What needs to be done
Whenever a line of the listing contains the string "YearWang", return that line.

━━━━━━━━━━━━━━━━━━━━━━━━━━━━━━

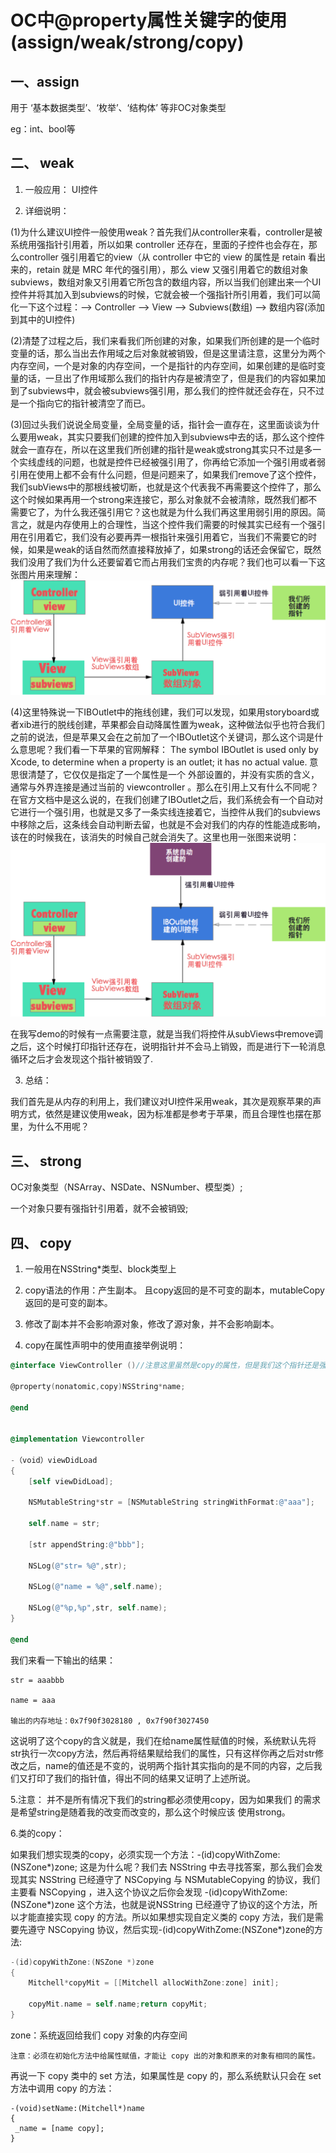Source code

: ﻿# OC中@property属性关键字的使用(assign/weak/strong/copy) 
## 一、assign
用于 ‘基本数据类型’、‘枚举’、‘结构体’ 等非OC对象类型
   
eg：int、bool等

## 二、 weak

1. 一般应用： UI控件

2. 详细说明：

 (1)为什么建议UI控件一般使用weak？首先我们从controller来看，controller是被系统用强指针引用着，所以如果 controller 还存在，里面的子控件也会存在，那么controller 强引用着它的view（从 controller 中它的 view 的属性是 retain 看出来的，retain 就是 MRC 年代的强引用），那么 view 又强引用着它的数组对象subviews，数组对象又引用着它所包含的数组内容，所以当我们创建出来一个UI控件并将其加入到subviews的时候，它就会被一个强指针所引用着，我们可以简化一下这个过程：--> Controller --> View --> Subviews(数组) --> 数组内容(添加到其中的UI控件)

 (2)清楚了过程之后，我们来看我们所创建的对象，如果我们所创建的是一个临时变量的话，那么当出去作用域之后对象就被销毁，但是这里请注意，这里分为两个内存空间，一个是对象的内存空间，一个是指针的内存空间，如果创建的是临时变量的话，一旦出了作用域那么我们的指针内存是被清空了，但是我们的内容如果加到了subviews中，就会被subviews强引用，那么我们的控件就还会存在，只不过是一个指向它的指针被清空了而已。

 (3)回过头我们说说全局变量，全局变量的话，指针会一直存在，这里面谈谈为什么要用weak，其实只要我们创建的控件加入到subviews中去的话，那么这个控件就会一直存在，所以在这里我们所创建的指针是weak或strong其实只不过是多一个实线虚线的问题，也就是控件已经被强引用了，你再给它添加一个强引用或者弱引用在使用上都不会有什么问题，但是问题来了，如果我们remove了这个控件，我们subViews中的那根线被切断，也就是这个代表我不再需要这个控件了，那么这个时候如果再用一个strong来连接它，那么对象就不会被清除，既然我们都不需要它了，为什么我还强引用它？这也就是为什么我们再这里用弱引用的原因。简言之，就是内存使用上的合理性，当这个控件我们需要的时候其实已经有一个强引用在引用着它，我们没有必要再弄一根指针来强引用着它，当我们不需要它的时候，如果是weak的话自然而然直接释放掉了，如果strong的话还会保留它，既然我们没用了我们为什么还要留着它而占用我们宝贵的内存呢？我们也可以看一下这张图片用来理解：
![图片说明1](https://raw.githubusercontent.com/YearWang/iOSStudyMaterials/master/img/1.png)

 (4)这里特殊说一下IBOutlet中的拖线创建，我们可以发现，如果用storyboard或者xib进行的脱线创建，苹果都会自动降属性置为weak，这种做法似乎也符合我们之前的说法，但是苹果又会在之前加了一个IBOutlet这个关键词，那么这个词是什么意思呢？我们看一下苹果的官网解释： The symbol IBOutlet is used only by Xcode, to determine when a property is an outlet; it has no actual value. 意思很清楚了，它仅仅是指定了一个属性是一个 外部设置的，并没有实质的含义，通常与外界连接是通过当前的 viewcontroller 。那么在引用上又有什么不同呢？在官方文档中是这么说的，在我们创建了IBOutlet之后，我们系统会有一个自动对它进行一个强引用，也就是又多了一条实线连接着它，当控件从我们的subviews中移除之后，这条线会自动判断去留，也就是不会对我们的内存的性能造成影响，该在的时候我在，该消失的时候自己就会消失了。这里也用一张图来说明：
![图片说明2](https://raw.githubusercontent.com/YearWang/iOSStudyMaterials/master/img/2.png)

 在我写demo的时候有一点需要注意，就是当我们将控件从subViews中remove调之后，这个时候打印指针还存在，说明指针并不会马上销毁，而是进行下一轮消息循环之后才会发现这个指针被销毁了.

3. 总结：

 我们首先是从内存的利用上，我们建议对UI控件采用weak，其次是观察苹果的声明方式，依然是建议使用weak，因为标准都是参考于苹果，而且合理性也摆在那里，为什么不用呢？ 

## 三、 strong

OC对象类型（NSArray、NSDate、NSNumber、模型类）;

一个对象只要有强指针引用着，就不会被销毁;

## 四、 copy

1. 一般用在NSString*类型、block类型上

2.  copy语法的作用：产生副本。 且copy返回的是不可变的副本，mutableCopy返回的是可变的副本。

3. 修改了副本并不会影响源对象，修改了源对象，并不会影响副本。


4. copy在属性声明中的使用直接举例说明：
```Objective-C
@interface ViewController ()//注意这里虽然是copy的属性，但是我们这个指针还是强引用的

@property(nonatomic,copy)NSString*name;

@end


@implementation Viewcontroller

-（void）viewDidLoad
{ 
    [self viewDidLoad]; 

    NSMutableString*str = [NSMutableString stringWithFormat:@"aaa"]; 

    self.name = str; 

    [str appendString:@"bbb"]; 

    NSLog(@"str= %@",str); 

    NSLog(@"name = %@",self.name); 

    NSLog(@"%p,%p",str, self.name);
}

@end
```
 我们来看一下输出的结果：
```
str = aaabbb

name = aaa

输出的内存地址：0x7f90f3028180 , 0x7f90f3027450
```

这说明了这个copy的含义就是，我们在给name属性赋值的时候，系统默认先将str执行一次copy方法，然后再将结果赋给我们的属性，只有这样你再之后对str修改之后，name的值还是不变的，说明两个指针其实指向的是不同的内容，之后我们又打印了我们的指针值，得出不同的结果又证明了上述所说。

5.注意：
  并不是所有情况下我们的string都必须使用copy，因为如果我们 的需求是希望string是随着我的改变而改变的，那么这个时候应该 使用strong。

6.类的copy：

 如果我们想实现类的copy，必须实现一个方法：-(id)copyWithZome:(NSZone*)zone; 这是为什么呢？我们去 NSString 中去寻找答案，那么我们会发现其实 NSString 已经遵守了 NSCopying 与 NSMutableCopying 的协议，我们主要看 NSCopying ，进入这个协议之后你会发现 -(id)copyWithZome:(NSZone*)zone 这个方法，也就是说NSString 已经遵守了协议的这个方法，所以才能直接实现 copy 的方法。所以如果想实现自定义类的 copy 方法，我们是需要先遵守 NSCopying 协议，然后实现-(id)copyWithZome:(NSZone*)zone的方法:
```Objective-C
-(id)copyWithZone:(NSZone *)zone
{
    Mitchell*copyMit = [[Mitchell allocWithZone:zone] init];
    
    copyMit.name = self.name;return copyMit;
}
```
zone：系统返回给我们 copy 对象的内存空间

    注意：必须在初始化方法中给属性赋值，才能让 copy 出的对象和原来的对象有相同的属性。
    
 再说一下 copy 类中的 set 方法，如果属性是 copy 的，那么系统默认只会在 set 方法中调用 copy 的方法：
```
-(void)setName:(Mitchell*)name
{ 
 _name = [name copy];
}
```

━━━━━━━━━━━━━━━━━━━━━━━━━━━━━━

Response below
![图片说明1](https://raw.githubusercontent.com/YearWang/iOSStudyMaterials/master/img/1.png)
![图片说明2](https://raw.githubusercontent.com/YearWang/iOSStudyMaterials/master/img/2.png)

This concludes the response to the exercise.